Partial derivative in two dimensions

Question

I am struggling with section 3.3 of the following thesis https://smartech.gatech.edu/xmlui/bitstream/handle/1853/29610/grigo_alexander_200908_phd.pdf. Page 21 is fine, then the problems occur in pages 22 and 23 which I believe are mainly down to notation.

"For $\epsilon_0 > 0$ consider a family of $C^5$ function $L_{\epsilon}: U \times U \rightarrow \mathbb{R^2}$ for $|\epsilon|< \epsilon_0$ which satisfy

$ \displaystyle \partial_{\epsilon}\Big|_{\epsilon=0}L_{\epsilon}(s,s_1)=C \frac{s^4+s_1^4}{24}+O_5(s,s_1)$ and $\partial_s \partial_{s_1}L_0(0,0) \neq 0$ for some $C \neq 0$."

What do the $\partial_{\epsilon}$ and $\partial_s \partial_{s_1}$ mean? What do they act on?

Then $L_{ij} := \partial^i_s \partial^j_{s_1}L_0(s,s_1)$. What are $\partial^i_s$ and $\partial^j_{s_1}$, what do $i$ and $j$ correspond to?

In particular on page 23 I cannot see how $\partial_s L_\epsilon(s, S_{\epsilon}(s,y))=y$ and $\partial_{s_1}L_{\epsilon}(s,S_{\epsilon}(s,y))=Y_{\epsilon}(s,y)$ are derived? I seem to be missing some identities used.

Finally, on page 24, I cannot see how $\partial_{\epsilon}\Big|_{\epsilon=0}A_{\epsilon}$ only the third order term Im c_{21}? Why is it third order, why arent the other terms third order?

Answer 1

It seems that there is a typo. It should be $L_\epsilon : U \times U \to \mathbb{R}$.

Reasons for that: It is written that $T_\epsilon(s, y) \equiv (S_\epsilon(s, y), Y_\epsilon(s,y))$ is the area-preserving maps. And after that: $T_\epsilon(s_*, y_*) = (s_*, y_*)$. This means that $T_\epsilon : \mathbb{R}^2 \to \mathbb{R}^2$. And this means that $S_\epsilon: \mathbb{R}^2 \to \mathbb{R}$ and $Y_\epsilon: \mathbb{R}^2 \to \mathbb{R}$. I.e. $T_\epsilon$ is a real map.

At the same time, $L_\epsilon$ is a generating function (this implicitly says that $L_\epsilon$ maps to $\mathbb{R}$).

Moreover, for maps this guy uses Jacobian as derivatives (and it is ok for vector-valued functions) (see Proposition 3.3.2. there).

The same story is for the $\partial_\epsilon$: for $T_\epsilon$ this derivative is a vector (since $T_\epsilon$ is a vector), but for $S_\epsilon$ it is a scalar (see p.23).

These are just my observations.

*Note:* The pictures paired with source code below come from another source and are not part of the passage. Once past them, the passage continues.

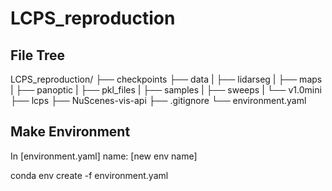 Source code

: # LCPS_reproduction

## File Tree
LCPS_reproduction/
├── checkpoints
├── data
|   ├── lidarseg
|   ├── maps
|   ├── panoptic
|   ├── pkl_files
|   ├── samples
|   ├── sweeps
|   └── v1.0mini
├── lcps
├── NuScenes-vis-api
├── .gitignore
└── environment.yaml

## Make Environment
In [environment.yaml]
name: [new env name]

  conda env create -f environment.yaml

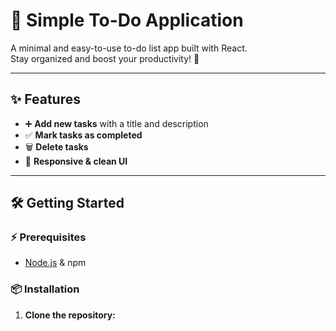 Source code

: # 📝 Simple To-Do Application

A minimal and easy-to-use to-do list app built with React.  
Stay organized and boost your productivity! 🚀

---

## ✨ Features

- ➕ **Add new tasks** with a title and description
- ✅ **Mark tasks as completed**
- 🗑️ **Delete tasks**
- 📱 **Responsive & clean UI**

---

## 🛠️ Getting Started

### ⚡ Prerequisites

- [Node.js](https://nodejs.org/) & npm

### 📦 Installation

1. **Clone the repository:**
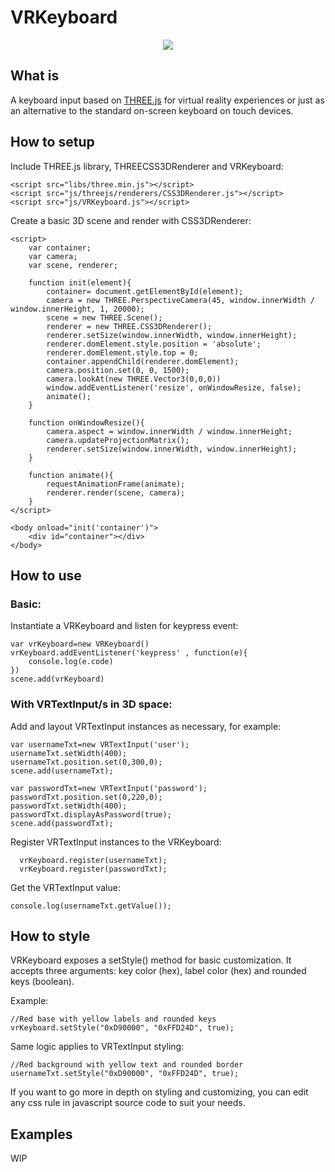 # VRKeyboard

<p align="center">
  <img src="https://github.com/erosmarcon/VRKeyboard/blob/master/images/screenshots/VRKeyboard-shot-1.png"/>
</p>

## What is
A keyboard input based on [THREE.js](https://threejs.org/) for virtual reality experiences or just as an alternative to the standard on-screen keyboard on touch devices.

## How to setup

Include THREE.js library, THREECSS3DRenderer and VRKeyboard:

    <script src="libs/three.min.js"></script>
    <script src="js/threejs/renderers/CSS3DRenderer.js"></script>
    <script src="js/VRKeyboard.js"></script>


Create a basic 3D scene and render with CSS3DRenderer:

    <script>
        var container;
        var camera;
        var scene, renderer;

        function init(element){
            container= document.getElementById(element);
            camera = new THREE.PerspectiveCamera(45, window.innerWidth / window.innerHeight, 1, 20000);
            scene = new THREE.Scene();
            renderer = new THREE.CSS3DRenderer();
            renderer.setSize(window.innerWidth, window.innerHeight);
            renderer.domElement.style.position = 'absolute';
            renderer.domElement.style.top = 0;
            container.appendChild(renderer.domElement);
            camera.position.set(0, 0, 1500);
            camera.lookAt(new THREE.Vector3(0,0,0))
            window.addEventListener('resize', onWindowResize, false);
            animate();
        }

        function onWindowResize(){
            camera.aspect = window.innerWidth / window.innerHeight;
            camera.updateProjectionMatrix();
            renderer.setSize(window.innerWidth, window.innerHeight);
        }

        function animate(){
            requestAnimationFrame(animate);
            renderer.render(scene, camera);
        }
    </script>

    <body onload="init('container')">
        <div id="container"></div>
    </body>

## How to use

### Basic:

Instantiate a VRKeyboard and listen for keypress event:

    var vrKeyboard=new VRKeyboard()
    vrKeyboard.addEventListener('keypress' , function(e){
        console.log(e.code)
    })
    scene.add(vrKeyboard)

### With VRTextInput/s in 3D space:

Add and layout VRTextInput instances as necessary, for example:

    var usernameTxt=new VRTextInput('user');
    usernameTxt.setWidth(400);
    usernameTxt.position.set(0,300,0);
    scene.add(usernameTxt);

    var passwordTxt=new VRTextInput('password');
    passwordTxt.position.set(0,220,0);
    passwordTxt.setWidth(400);
    passwordTxt.displayAsPassword(true);
    scene.add(passwordTxt);

Register VRTextInput instances to the VRKeyboard:

      vrKeyboard.register(usernameTxt);
      vrKeyboard.register(passwordTxt);

Get the VRTextInput value:

    console.log(usernameTxt.getValue());

## How to style

VRKeyboard exposes a setStyle() method for basic customization. It accepts three arguments: key color (hex), label color (hex) and rounded keys (boolean).

Example:

    //Red base with yellow labels and rounded keys
    vrKeyboard.setStyle("0xD90000", "0xFFD24D", true);

Same logic applies to VRTextInput styling:

    //Red background with yellow text and rounded border
    usernameTxt.setStyle("0xD90000", "0xFFD24D", true);

If you want to go more in depth on styling and customizing, you can edit any css rule in javascript source code to suit your needs.

## Examples

WIP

I'm not completely sure that they are correct.

Answer 2

Since $L_\epsilon$ is a vector-valued function (it maps $U\times U$ to $\mathbb{R}^2$), you can write $L_\epsilon = (L_\epsilon^1, L_\epsilon^2)$, where each $L_\epsilon^i: U\times U \to \mathbb{R}$ for $i=1,2$.

For each $L_\epsilon^i$ you can find the partial derivatives in the standard way. Therefore, $$ \partial_\epsilon L_\epsilon(s, s_1) = (\partial_\epsilon L_\epsilon^1(s, s_1), \partial_\epsilon L_\epsilon^2(s, s_1)), $$ and the same for $\partial_s \partial_{s_1} L_\epsilon(s, s_1)$.

This means that $C$ should be a vector $C = (C_1, C_2)$, and $C \neq 0$ means $(C_1, C_2) \neq (0, 0)$.